Jett Williams began his professional baseball career this week for the Mets’ Rookie class affiliate in the Florida Complex League. The New York Mets selected the 18-year old shortstop with the 14th overall selection in the 2022 draft. And he has made some noise on the field in the Sunshine State out of the gate in his first three professional games.
Williams already has an RBI in each game he’s played, has four stolen bases (including three in yesterday’s game), and three hits in 9 at-bats, with two walks.
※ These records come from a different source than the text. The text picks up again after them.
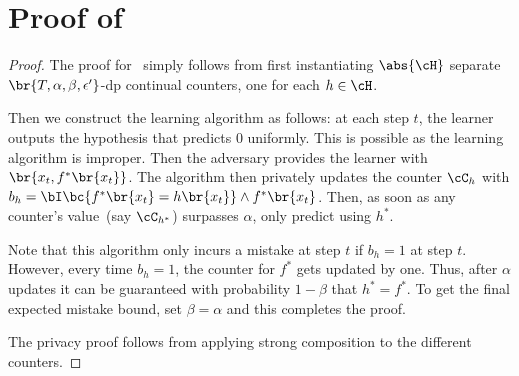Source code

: \section{Proof of~}
\begin{proof} The proof for~ simply follows from first instantiating \(\abs{\cH}\) separate \(\br{T,\alpha,\beta,\epsilon'}\)-\Gls{dp} continual counters, one for each \(h\in\cH\). 

Then we construct the learning algorithm as follows: at each step \(t\), the learner outputs the hypothesis that predicts \(0\) uniformly. 
This is possible as the learning algorithm is improper. 
Then the adversary provides the learner with \(\br{x_t, f^*\br{x_t}}\). 
The algorithm then privately updates the counter \(\cC_{h}\) with \(b_h = \bI\bc{f^*\br{x_t} = h\br{x_t}}\wedge f^*\br{x_t}\). Then, as soon as any counter's value~(say \(\cC_{h^*}\)) surpasses \(\alpha\), only predict using \(h^*\).

Note that this algorithm only incurs a mistake at step \(t\) if \(b_h=1\) at step \(t\). 
However, every time \(b_h=1\), the counter for \(f^*\) gets updated by one. 
Thus, after \(\alpha\) updates it can be guaranteed with probability \(1-\beta\) that \(h^* = f^*\). 
To get the final expected mistake bound, set \(\beta = \alpha\) and this completes the proof.

The privacy proof follows from applying strong composition to the different counters.
\end{proof}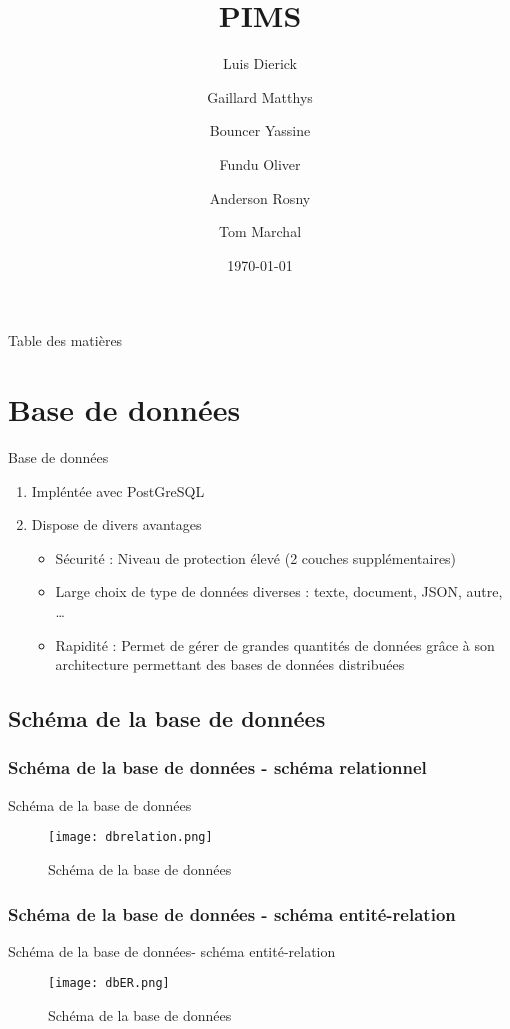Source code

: \documentclass[numbering=fraction]{beamer}
\title{PIMS}
\author[PIMS]{Luis Dierick \and Gaillard Matthys \and Bouncer Yassine \and Fundu Oliver \and Anderson Rosny \and Tom Marchal }
\institute{Université de Namur}
\date{\today}
\begin{document}
\begin{frame}[plain]{}
    \maketitle
\end{frame}

\begin{frame}{Table des matières}
    \tableofcontents[]
\end{frame}

\section{Base de données}
\begin{frame}{Base de données}
    \begin{enumerate}
        \item Impléntée avec PostGreSQL
        \item Dispose de divers avantages
        \begin{itemize}
            \item Sécurité : Niveau de protection élevé (2 couches supplémentaires)
            \item Large choix de type de données diverses : texte, document, JSON, autre, \dots
            \item Rapidité : Permet de gérer de grandes quantités de données grâce à son architecture permettant des bases de données distribuées
        \end{itemize}
    \end{enumerate}
\end{frame}
\subsection{Schéma de la base de données}
\subsubsection{Schéma de la base de données - schéma relationnel}
\begin{frame}{Schéma de la base de données}
    \begin{figure}
        \centering
        \texttt{[image: dbrelation.png]}
        \caption{Schéma de la base de données}
    \end{figure}
\end{frame}
\subsubsection{Schéma de la base de données - schéma entité-relation}
\begin{frame}{Schéma de la base de données- schéma entité-relation}
    \begin{figure}
        \centering
        \texttt{[image: dbER.png]}
        \caption{Schéma de la base de données}
    \end{figure}
\end{frame}
\end{document}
He has already flashed his speed, as his name suggests.
So what should we expect from Jett Williams, in terms of both what he can be as a major leaguer, and when we think he’ll reach the major league level?
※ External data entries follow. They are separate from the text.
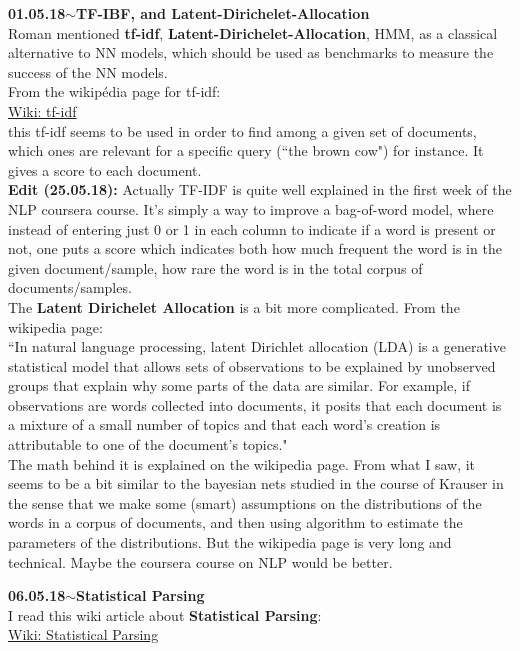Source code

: \documentclass[11pt,a4paper]{article}
\newenvironment{loggentry}[2]%
{\noindent\textbf{#1}\hspace{1cm}$\mathbf{\sim}$\text{ }\textbf{#2}\\}{\vspace{0.5cm}}
\begin{document}
\begin{loggentry}{01.05.18}{TF-IBF, and Latent-Dirichelet-Allocation}
Roman mentioned \textbf{tf-idf}, \textbf{Latent-Dirichelet-Allocation}, HMM, as a classical alternative to NN models, which should be used as benchmarks to measure the success of the NN models.\\
From the wikipédia page for tf-idf:\\
\href{https://en.wikipedia.org/wiki/Tf-idf}{Wiki: tf-idf}\\
this tf-idf seems to be used in order to find among a given set of documents, which ones are relevant for a specific query (``the brown cow") for instance. It gives a score to each document.\\
\textbf{Edit (25.05.18):} Actually TF-IDF is quite well explained in the first week of the NLP coursera course. It's simply a way to improve a bag-of-word model, where instead of entering just 0 or 1 in each column to indicate if a word is present or not, one puts a score which indicates both how much frequent the word is in the given document/sample, how rare the word is in the total corpus of documents/samples.\\

The \textbf{Latent Dirichelet Allocation} is a bit more complicated. From the wikipedia page:\\
``In natural language processing, latent Dirichlet allocation (LDA) is a generative statistical model that allows sets of observations to be explained by unobserved groups that explain why some parts of the data are similar. For example, if observations are words collected into documents, it posits that each document is a mixture of a small number of topics and that each word's creation is attributable to one of the document's topics."\\
The math behind it is explained on the wikipedia page. From what I saw, it seems to be a bit similar to the bayesian nets studied in the course of Krauser in the sense that we make some (smart) assumptions on the distributions of the words in a corpus of documents, and then using algorithm to estimate the parameters of the distributions. But the wikipedia page is very long and technical. Maybe the coursera course on NLP would be better.
\end{loggentry}

\begin{loggentry}{06.05.18}{Statistical Parsing}
I read this wiki article about \textbf{Statistical Parsing}:\\
\href{https://en.wikipedia.org/wiki/Statistical_parsing}{Wiki: Statistical Parsing}\\
\end{loggentry}
\end{document}
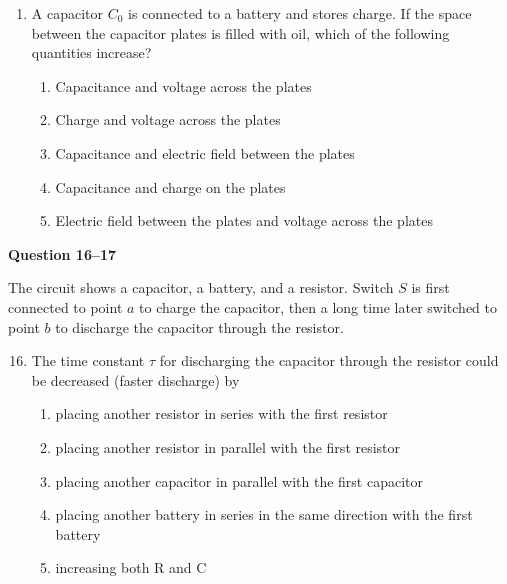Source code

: \documentclass{../../oss-apphys}
\begin{document}
\begin{multicols}{2}
\begin{enumerate}[leftmargin=18pt]
    \columnbreak

  \item A capacitor $C_0$ is connected to a battery and stores charge. If the
    space between the capacitor plates is filled with oil, which of the
    following quantities increase?
    \begin{enumerate}[noitemsep,topsep=0pt,leftmargin=18pt,label=(\Alph*)]
    \item Capacitance and voltage across the plates
    \item Charge and voltage across the plates
    \item Capacitance and electric field between the plates
    \item Capacitance and charge on the plates
    \item Electric field between the plates and voltage across the plates
    \end{enumerate}
  \end{enumerate}

  \textbf{Question 16--17}
  
  The circuit shows a capacitor, a battery, and a resistor. Switch $S$ is first
  connected to point $a$ to charge the capacitor, then a long time later
  switched to point $b$ to discharge the capacitor through the resistor.
  \begin{center}
  \end{center}
  
  \begin{enumerate}[leftmargin=18pt]
    \setcounter{enumi}{15}
  \item The time constant $\tau$ for discharging the capacitor through the
    resistor could be decreased (faster discharge) by
    \begin{enumerate}[noitemsep,topsep=0pt,leftmargin=18pt,label=(\Alph*)]
    \item placing another resistor in series with the first resistor
    \item placing another resistor in parallel with the first resistor
    \item placing another capacitor in parallel with the first capacitor
    \item placing another battery in series in the same direction with the
      first battery
    \item increasing both R and C
    \end{enumerate}


\end{enumerate}
\end{multicols}
\end{document}
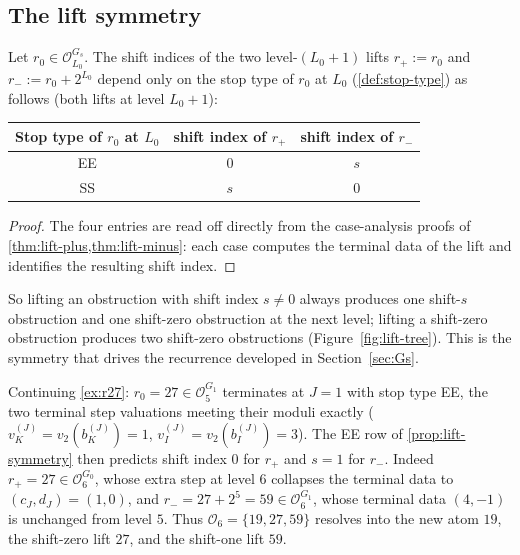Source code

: \documentclass[11pt,reqno]{amsart}
\newcommand{\Obs}{\mathcal{O}}
\newcommand{\vk}{v_{K}}
\newcommand{\vi}{v_{I}}
\newcommand{\vtwo}{v_{2}}
\begin{document}
\subsection{The lift symmetry}

\begin{proposition}\label{prop:lift-symmetry}
Let $r_0 \in \Obs_{L_0}^{G_s}$. The shift indices of the two level-$(L_0+1)$
lifts $r_+ := r_0$ and $r_- := r_0 + 2^{L_0}$ depend only on the stop type
of $r_0$ at $L_0$ (\cref{def:stop-type}) as follows (both lifts
at level $L_0+1$):

\begin{center}
\begin{tabular}{c|cc}
\toprule
Stop type of $r_0$ at $L_0$ & shift index of $r_+$ & shift index of $r_-$ \\
\midrule
EE & $0$ & $s$ \\
SS & $s$ & $0$ \\
\bottomrule
\end{tabular}
\end{center}
\end{proposition}

\begin{proof}
The four entries are read off directly from the case-analysis proofs of
\cref{thm:lift-plus,thm:lift-minus}: each case
computes the terminal data of the lift and identifies the resulting
shift index. \qedhere
\end{proof}

So lifting an obstruction with shift index $s \ne 0$ always produces one
shift-$s$ obstruction and one shift-zero obstruction at the next level;
lifting a shift-zero obstruction produces two shift-zero obstructions
(Figure~\ref{fig:lift-tree}). This is the symmetry that drives the recurrence
developed in Section~\ref{sec:Gs}.

\begin{example}[The lift of $r = 27$]
\label{ex:lift27}
Continuing \cref{ex:r27}: $r_0 = 27 \in \Obs_5^{G_1}$ terminates at $J = 1$
with stop type EE, the two terminal step valuations meeting their moduli
exactly ($\vk^{(J)} = \vtwo(b_K^{(J)}) = 1$, $\vi^{(J)} = \vtwo(b_I^{(J)}) = 3$).
The EE row of \cref{prop:lift-symmetry} then predicts shift index $0$ for
$r_+$ and $s = 1$ for $r_-$. Indeed $r_+ = 27 \in \Obs_6^{G_0}$, whose extra
step at level $6$ collapses the terminal data to $(c_J, d_J) = (1, 0)$, and
$r_- = 27 + 2^5 = 59 \in \Obs_6^{G_1}$, whose terminal data $(4, -1)$ is
unchanged from level $5$. Thus $\Obs_6 = \{19, 27, 59\}$ resolves into the new
atom $19$, the shift-zero lift $27$, and the shift-one lift $59$.
\end{example}
\end{document}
Mets prospect Jett Williams has the ability to be a game wrecker as he develops more gameday power and a better glove
At 5’8”, Williams was the shortest of the top prospects in the draft, but he embraces the role of shortstop he played at Rockwell-Heath High School in Texas because he embraced his role as a leader and difference maker. His high school club won the state championship in Texas last year, which probably helped raise his draft stock to the point where the Mets took him 14th overall despite his height.
Reports were that when healthy, Williams has an above average arm at shortstop, thanks to him pitching in his freshman year of high school. He is a player that desires to win and is locked in, and that would fit in nicely with the culture that is now established under Buck Showalter, one that rewards hard-nosed, mentally tough players.
At the plate, he has terrific plate discipline and a good eye, as he hit .411 this season at Rockwell-Heath, and his ability to make contact is terrific, with his gap-to-gap hitting ability.
I look at Williams and see a lot of Starling Marte in a Mets uniform. Marte is a contact hitter, has a lot of speed, and possesses dynamic playmaking abilities on the field, just like Williams is now.
MLB.com currently doesn’t have a ranking yet for Williams, but Fangraphs.com has Williams as the team’s No. 7 prospect, so the expectations are already pretty high for him with a first-round investment placed upon him.
At 18, it will take a while for his game to develop into that of a major leaguer, and Fangraphs.com placed a projected debut year of 2028, although I’d expect him to be ready before that, like in 2026 or 2027, since he has that raw speed already that can change games, something that only a handful of prospects across all of baseball have. Williams can project to rapidly rise in the ranks once he acquires gameday power.